Saved entries
++++++++++++++++++++
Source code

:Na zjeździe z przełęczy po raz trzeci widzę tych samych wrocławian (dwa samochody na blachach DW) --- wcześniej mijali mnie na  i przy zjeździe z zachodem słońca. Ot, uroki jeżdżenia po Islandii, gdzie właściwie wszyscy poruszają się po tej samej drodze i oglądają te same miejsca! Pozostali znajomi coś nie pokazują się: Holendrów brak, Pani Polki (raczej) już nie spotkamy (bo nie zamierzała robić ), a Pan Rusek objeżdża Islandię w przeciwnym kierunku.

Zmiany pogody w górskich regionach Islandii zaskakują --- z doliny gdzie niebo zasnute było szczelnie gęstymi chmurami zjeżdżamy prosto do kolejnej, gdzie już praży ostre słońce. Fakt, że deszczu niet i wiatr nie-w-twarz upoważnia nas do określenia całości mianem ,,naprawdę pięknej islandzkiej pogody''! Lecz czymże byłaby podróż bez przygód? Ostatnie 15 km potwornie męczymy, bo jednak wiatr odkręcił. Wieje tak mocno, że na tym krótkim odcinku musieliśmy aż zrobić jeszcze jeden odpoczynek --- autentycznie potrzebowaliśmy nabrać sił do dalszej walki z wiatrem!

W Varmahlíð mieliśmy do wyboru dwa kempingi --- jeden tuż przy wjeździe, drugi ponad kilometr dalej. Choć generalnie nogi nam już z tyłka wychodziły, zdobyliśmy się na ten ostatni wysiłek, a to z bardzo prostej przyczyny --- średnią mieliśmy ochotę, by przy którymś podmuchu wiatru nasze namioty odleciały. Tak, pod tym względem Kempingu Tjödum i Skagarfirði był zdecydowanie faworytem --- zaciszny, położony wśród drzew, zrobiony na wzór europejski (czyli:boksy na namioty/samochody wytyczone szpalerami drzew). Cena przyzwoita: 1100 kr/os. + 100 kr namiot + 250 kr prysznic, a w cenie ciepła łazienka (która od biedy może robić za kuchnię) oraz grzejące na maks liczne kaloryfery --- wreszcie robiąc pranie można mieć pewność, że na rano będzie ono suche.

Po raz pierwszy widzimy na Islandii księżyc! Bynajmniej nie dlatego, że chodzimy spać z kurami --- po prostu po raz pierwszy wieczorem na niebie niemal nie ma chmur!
++++++++++++++++++++
▶ Assignment: Write out exactly the lines that run from the one containing "Zmiany pogody w" to the end of the records, both end lines included.

▶ Output for this task:
Zmiany pogody w górskich regionach Islandii zaskakują --- z doliny gdzie niebo zasnute było szczelnie gęstymi chmurami zjeżdżamy prosto do kolejnej, gdzie już praży ostre słońce. Fakt, że deszczu niet i wiatr nie-w-twarz upoważnia nas do określenia całości mianem ,,naprawdę pięknej islandzkiej pogody''! Lecz czymże byłaby podróż bez przygód? Ostatnie 15 km potwornie męczymy, bo jednak wiatr odkręcił. Wieje tak mocno, że na tym krótkim odcinku musieliśmy aż zrobić jeszcze jeden odpoczynek --- autentycznie potrzebowaliśmy nabrać sił do dalszej walki z wiatrem!

W Varmahlíð mieliśmy do wyboru dwa kempingi --- jeden tuż przy wjeździe, drugi ponad kilometr dalej. Choć generalnie nogi nam już z tyłka wychodziły, zdobyliśmy się na ten ostatni wysiłek, a to z bardzo prostej przyczyny --- średnią mieliśmy ochotę, by przy którymś podmuchu wiatru nasze namioty odleciały. Tak, pod tym względem Kempingu Tjödum i Skagarfirði był zdecydowanie faworytem --- zaciszny, położony wśród drzew, zrobiony na wzór europejski (czyli:boksy na namioty/samochody wytyczone szpalerami drzew). Cena przyzwoita: 1100 kr/os. + 100 kr namiot + 250 kr prysznic, a w cenie ciepła łazienka (która od biedy może robić za kuchnię) oraz grzejące na maks liczne kaloryfery --- wreszcie robiąc pranie można mieć pewność, że na rano będzie ono suche.

Po raz pierwszy widzimy na Islandii księżyc! Bynajmniej nie dlatego, że chodzimy spać z kurami --- po prostu po raz pierwszy wieczorem na niebie niemal nie ma chmur!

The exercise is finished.